- **WHAT TO WORK ON**
Apart from the pictures, every entry below should be repeated exactly.
Top of RECORDS SHOWN
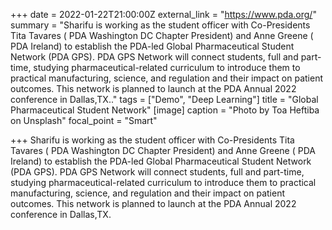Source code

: +++
date = 2022-01-22T21:00:00Z
external_link = "https://www.pda.org/"
summary = "Sharifu is working as the student officer  with Co-Presidents Tita Tavares ( PDA Washington DC Chapter President)  and Anne Greene ( PDA Ireland) to establish the PDA-led Global Pharmaceutical Student Network (PDA GPS). PDA GPS Network will  connect students, full and part-time, studying pharmaceutical-related curriculum to introduce them to practical manufacturing, science, and regulation and their impact on patient outcomes.  This network is planned to launch at the PDA Annual 2022 conference in Dallas,TX.."
tags = ["Demo", "Deep Learning"]
title = "Global Pharmaceutical Student Network"
[image]
caption = "Photo by Toa Heftiba on Unsplash"
focal_point = "Smart"

+++
Sharifu is working as the student officer with Co-Presidents Tita Tavares ( PDA Washington DC Chapter President) and Anne Greene ( PDA Ireland) to establish the PDA-led Global Pharmaceutical Student Network (PDA GPS). PDA GPS Network will connect students, full and part-time, studying pharmaceutical-related curriculum to introduce them to practical manufacturing, science, and regulation and their impact on patient outcomes. This network is planned to launch at the PDA Annual 2022 conference in Dallas,TX. 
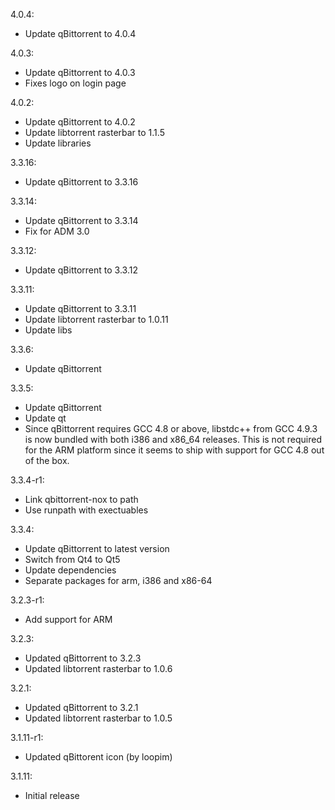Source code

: 4.0.4:
* Update qBittorrent to 4.0.4

4.0.3:
* Update qBittorrent to 4.0.3
* Fixes logo on login page

4.0.2:
* Update qBittorrent to 4.0.2
* Update libtorrent rasterbar to 1.1.5
* Update libraries

3.3.16:
* Update qBittorrent to 3.3.16

3.3.14:
* Update qBittorrent to 3.3.14
* Fix for ADM 3.0

3.3.12:
* Update qBittorrent to 3.3.12

3.3.11:
* Update qBittorrent to 3.3.11
* Update libtorrent rasterbar to 1.0.11
* Update libs

3.3.6:
* Update qBittorrent

3.3.5:
* Update qBittorrent
* Update qt
* Since qBittorrent requires GCC 4.8 or above, libstdc++ from GCC 4.9.3 is now bundled with both i386 and x86_64 releases. This is not required for the ARM platform since it seems to ship with support for GCC 4.8 out of the box.

3.3.4-r1:
* Link qbittorrent-nox to path
* Use runpath with exectuables

3.3.4:
* Update qBittorrent to latest version
* Switch from Qt4 to Qt5
* Update dependencies
* Separate packages for arm, i386 and x86-64

3.2.3-r1:
* Add support for ARM

3.2.3:
* Updated qBittorrent to 3.2.3
* Updated libtorrent rasterbar to 1.0.6

3.2.1:
* Updated qBittorrent to 3.2.1
* Updated libtorrent rasterbar to 1.0.5

3.1.11-r1:
* Updated qBittorent icon (by loopim)

3.1.11:
* Initial release
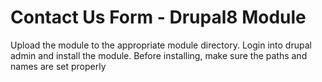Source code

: # Contact Us Form - Drupal8 Module
Upload the module to the appropriate module directory. Login into drupal admin and install the module. Before installing, make sure the paths and  names are set properly
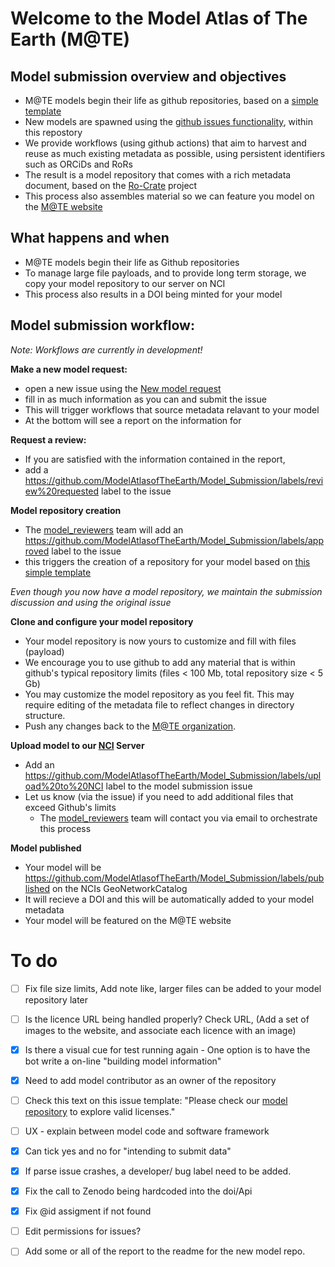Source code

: # Welcome to the Model Atlas of The Earth (M@TE)

## Model submission overview and objectives

* M@TE models begin their life as github repositories, based on a [simple template](https://github.com/ModelAtlasofTheEarth/mate_model_template)
* New models are spawned using the [github issues functionality](https://github.com/ModelAtlasofTheEarth/Model_Submission/issues), within this repostory
* We provide workflows (using github actions) that aim to harvest and reuse as much existing metadata as possible, using persistent identifiers such as ORCiDs and RoRs
* The result is a model repository that comes with a rich metadata document, based on the [Ro-Crate](https://www.researchobject.org/ro-crate/) project
* This process also assembles material so we can feature you model on the [M@TE website](https://mate.science)

## What happens and when

*  M@TE models begin their life as Github repositories
*  To manage large file payloads, and to provide long term storage,  we copy your model repository to our server on NCI
*  This process also results in a DOI being minted for your model

## Model submission workflow:

_Note: Workflows are currently in development!_

**Make a new model request:** 
* open a new issue using the [New model request](https://github.com/ModelAtlasofTheEarth/Model_Submission/issues/new/choose)
* fill in as much information as you can and submit the issue
* This will trigger workflows that source metadata relavant to your model
* At the bottom will see a report on the information for

**Request a review:**
* If you are satisfied with the information contained in the report, 
* add a https://github.com/ModelAtlasofTheEarth/Model_Submission/labels/review%20requested label to the issue

**Model repository creation**
* The [model_reviewers](https://github.com/orgs/ModelAtlasofTheEarth/teams/model_reviewers) team will add an https://github.com/ModelAtlasofTheEarth/Model_Submission/labels/approved label to the issue
* this triggers the creation of a repository for your model based on [this simple template](https://github.com/ModelAtlasofTheEarth/mate_model_template)


_Even though you now have a model repository, we maintain the submission discussion and using the original issue_

**Clone and configure your model repository**
* Your model repository is now yours to customize and fill with files (payload)
* We encourage you to use github to add any material that is within github's typical repository limits (files < 100 Mb, total repository size < 5 Gb)
* You may customize the model repository as you feel fit. This may require editing of the metadata file to reflect changes in directory structure.
* Push any changes back to the [M@TE organization](https://github.com/ModelAtlasofTheEarth/).  

**Upload model to our [NCI](https://nci.org.au/) Server**
* Add an https://github.com/ModelAtlasofTheEarth/Model_Submission/labels/upload%20to%20NCI label to the model submission issue
* Let us know (via the issue) if you need to add additional files that exceed Github's limits 
  * The [model_reviewers](https://github.com/orgs/ModelAtlasofTheEarth/teams/model_reviewers) team will contact you via email to orchestrate this process


**Model published**
* Your model will be https://github.com/ModelAtlasofTheEarth/Model_Submission/labels/published on the NCIs GeoNetworkCatalog
* It will recieve a DOI and this will be automatically added to your model metadata
* Your model will be featured on the M@TE website

# To do

- [ ] Fix file size limits, Add note like, larger files can be added to your model repository later
- [ ] Is the licence URL being handled properly? Check URL, (Add a set of images to the website, and associate each licence with an image)
- [x] Is there a visual cue for test running again - One option is to have the bot write a on-line "building model information"
- [x] Need to add model contributor as an owner of the repository
- [ ] Check this text on this issue template: "Please check our [model repository](https://airtable.com/shrUcrUnd7jB9ChZV) to explore valid licenses."
- [ ] UX - explain between model code and software framework
- [x] Can tick yes and no for "intending to submit data"
- [x] If parse issue crashes, a developer/ bug label need to be added.
- [x] Fix the call to Zenodo being hardcoded into the doi/Api
- [X] Fix @id assigment if not found
- [ ] Edit permissions for issues?
- [ ] Add some or all of the report to the readme for the new model repo.

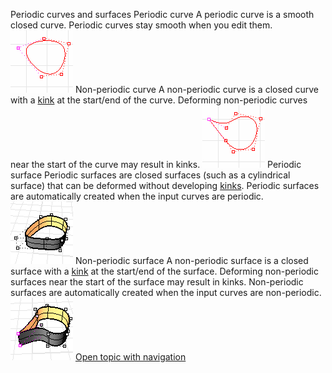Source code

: ---
---

Periodic curves and surfaces
Periodic curve
A periodic curve is a smooth closed curve. Periodic curves stay smooth when you edit them.
![images/periodiccurve-001.png](images/periodiccurve-001.png)
Non-periodic curve
A non-periodic curve is a closed curve with a [kink](kink.html) at the start/end of the curve. Deforming non-periodic curves near the start of the curve may result in kinks.
![images/nonperiodiccurve-001.png](images/nonperiodiccurve-001.png)
Periodic surface
Periodic surfaces are closed surfaces (such as a cylindrical surface) that can be deformed without developing [kinks](kink.html). Periodic surfaces are automatically created when the input curves are periodic.
![images/periodicsurface-001.png](images/periodicsurface-001.png)
Non-periodic surface
A non-periodic surface is a closed surface with a [kink](kink.html) at the start/end of the surface. Deforming non-periodic surfaces near the start of the surface may result in kinks. Non-periodic surfaces are automatically created when the input curves are non-periodic.
![images/nonperiodicsurface-001.png](images/nonperiodicsurface-001.png)
 [Open topic with navigation](periodic.html)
Bottom of RECORDS SHOWN
- **TASK ANSWER**
Source code

: +++
date = 2022-01-22T21:00:00Z
external_link = "https://www.pda.org/"
summary = "Sharifu is working as the student officer  with Co-Presidents Tita Tavares ( PDA Washington DC Chapter President)  and Anne Greene ( PDA Ireland) to establish the PDA-led Global Pharmaceutical Student Network (PDA GPS). PDA GPS Network will  connect students, full and part-time, studying pharmaceutical-related curriculum to introduce them to practical manufacturing, science, and regulation and their impact on patient outcomes.  This network is planned to launch at the PDA Annual 2022 conference in Dallas,TX.."
tags = ["Demo", "Deep Learning"]
title = "Global Pharmaceutical Student Network"
[image]
caption = "Photo by Toa Heftiba on Unsplash"
focal_point = "Smart"

+++
Sharifu is working as the student officer with Co-Presidents Tita Tavares ( PDA Washington DC Chapter President) and Anne Greene ( PDA Ireland) to establish the PDA-led Global Pharmaceutical Student Network (PDA GPS). PDA GPS Network will connect students, full and part-time, studying pharmaceutical-related curriculum to introduce them to practical manufacturing, science, and regulation and their impact on patient outcomes. This network is planned to launch at the PDA Annual 2022 conference in Dallas,TX. 
Source code

: 4.0.4:
* Update qBittorrent to 4.0.4

4.0.3:
* Update qBittorrent to 4.0.3
* Fixes logo on login page

4.0.2:
* Update qBittorrent to 4.0.2
* Update libtorrent rasterbar to 1.1.5
* Update libraries

3.3.16:
* Update qBittorrent to 3.3.16

3.3.14:
* Update qBittorrent to 3.3.14
* Fix for ADM 3.0

3.3.12:
* Update qBittorrent to 3.3.12

3.3.11:
* Update qBittorrent to 3.3.11
* Update libtorrent rasterbar to 1.0.11
* Update libs

3.3.6:
* Update qBittorrent

3.3.5:
* Update qBittorrent
* Update qt
* Since qBittorrent requires GCC 4.8 or above, libstdc++ from GCC 4.9.3 is now bundled with both i386 and x86_64 releases. This is not required for the ARM platform since it seems to ship with support for GCC 4.8 out of the box.

3.3.4-r1:
* Link qbittorrent-nox to path
* Use runpath with exectuables

3.3.4:
* Update qBittorrent to latest version
* Switch from Qt4 to Qt5
* Update dependencies
* Separate packages for arm, i386 and x86-64

3.2.3-r1:
* Add support for ARM

3.2.3:
* Updated qBittorrent to 3.2.3
* Updated libtorrent rasterbar to 1.0.6

3.2.1:
* Updated qBittorrent to 3.2.1
* Updated libtorrent rasterbar to 1.0.5

3.1.11-r1:
* Updated qBittorent icon (by loopim)

3.1.11:
* Initial release
Source code

: # Contact Us Form - Drupal8 Module
Upload the module to the appropriate module directory. Login into drupal admin and install the module. Before installing, make sure the paths and  names are set properly
Source code

: # Welcome to the Model Atlas of The Earth (M@TE)

## Model submission overview and objectives

* M@TE models begin their life as github repositories, based on a [simple template](https://github.com/ModelAtlasofTheEarth/mate_model_template)
* New models are spawned using the [github issues functionality](https://github.com/ModelAtlasofTheEarth/Model_Submission/issues), within this repostory
* We provide workflows (using github actions) that aim to harvest and reuse as much existing metadata as possible, using persistent identifiers such as ORCiDs and RoRs
* The result is a model repository that comes with a rich metadata document, based on the [Ro-Crate](https://www.researchobject.org/ro-crate/) project
* This process also assembles material so we can feature you model on the [M@TE website](https://mate.science)

## What happens and when

*  M@TE models begin their life as Github repositories
*  To manage large file payloads, and to provide long term storage,  we copy your model repository to our server on NCI
*  This process also results in a DOI being minted for your model

## Model submission workflow:

_Note: Workflows are currently in development!_

**Make a new model request:** 
* open a new issue using the [New model request](https://github.com/ModelAtlasofTheEarth/Model_Submission/issues/new/choose)
* fill in as much information as you can and submit the issue
* This will trigger workflows that source metadata relavant to your model
* At the bottom will see a report on the information for

**Request a review:**
* If you are satisfied with the information contained in the report, 
* add a https://github.com/ModelAtlasofTheEarth/Model_Submission/labels/review%20requested label to the issue

**Model repository creation**
* The [model_reviewers](https://github.com/orgs/ModelAtlasofTheEarth/teams/model_reviewers) team will add an https://github.com/ModelAtlasofTheEarth/Model_Submission/labels/approved label to the issue
* this triggers the creation of a repository for your model based on [this simple template](https://github.com/ModelAtlasofTheEarth/mate_model_template)


_Even though you now have a model repository, we maintain the submission discussion and using the original issue_

**Clone and configure your model repository**
* Your model repository is now yours to customize and fill with files (payload)
* We encourage you to use github to add any material that is within github's typical repository limits (files < 100 Mb, total repository size < 5 Gb)
* You may customize the model repository as you feel fit. This may require editing of the metadata file to reflect changes in directory structure.
* Push any changes back to the [M@TE organization](https://github.com/ModelAtlasofTheEarth/).  

**Upload model to our [NCI](https://nci.org.au/) Server**
* Add an https://github.com/ModelAtlasofTheEarth/Model_Submission/labels/upload%20to%20NCI label to the model submission issue
* Let us know (via the issue) if you need to add additional files that exceed Github's limits 
  * The [model_reviewers](https://github.com/orgs/ModelAtlasofTheEarth/teams/model_reviewers) team will contact you via email to orchestrate this process


**Model published**
* Your model will be https://github.com/ModelAtlasofTheEarth/Model_Submission/labels/published on the NCIs GeoNetworkCatalog
* It will recieve a DOI and this will be automatically added to your model metadata
* Your model will be featured on the M@TE website

# To do

- [ ] Fix file size limits, Add note like, larger files can be added to your model repository later
- [ ] Is the licence URL being handled properly? Check URL, (Add a set of images to the website, and associate each licence with an image)
- [x] Is there a visual cue for test running again - One option is to have the bot write a on-line "building model information"
- [x] Need to add model contributor as an owner of the repository
- [ ] Check this text on this issue template: "Please check our [model repository](https://airtable.com/shrUcrUnd7jB9ChZV) to explore valid licenses."
- [ ] UX - explain between model code and software framework
- [x] Can tick yes and no for "intending to submit data"
- [x] If parse issue crashes, a developer/ bug label need to be added.
- [x] Fix the call to Zenodo being hardcoded into the doi/Api
- [X] Fix @id assigment if not found
- [ ] Edit permissions for issues?
- [ ] Add some or all of the report to the readme for the new model repo.

Source code

: ---
---

Periodic curves and surfaces
Periodic curve
A periodic curve is a smooth closed curve. Periodic curves stay smooth when you edit them.
![images/periodiccurve-001.png](images/periodiccurve-001.png)
Non-periodic curve
A non-periodic curve is a closed curve with a [kink](kink.html) at the start/end of the curve. Deforming non-periodic curves near the start of the curve may result in kinks.
![images/nonperiodiccurve-001.png](images/nonperiodiccurve-001.png)
Periodic surface
Periodic surfaces are closed surfaces (such as a cylindrical surface) that can be deformed without developing [kinks](kink.html). Periodic surfaces are automatically created when the input curves are periodic.
![images/periodicsurface-001.png](images/periodicsurface-001.png)
Non-periodic surface
A non-periodic surface is a closed surface with a [kink](kink.html) at the start/end of the surface. Deforming non-periodic surfaces near the start of the surface may result in kinks. Non-periodic surfaces are automatically created when the input curves are non-periodic.
![images/nonperiodicsurface-001.png](images/nonperiodicsurface-001.png)
 [Open topic with navigation](periodic.html)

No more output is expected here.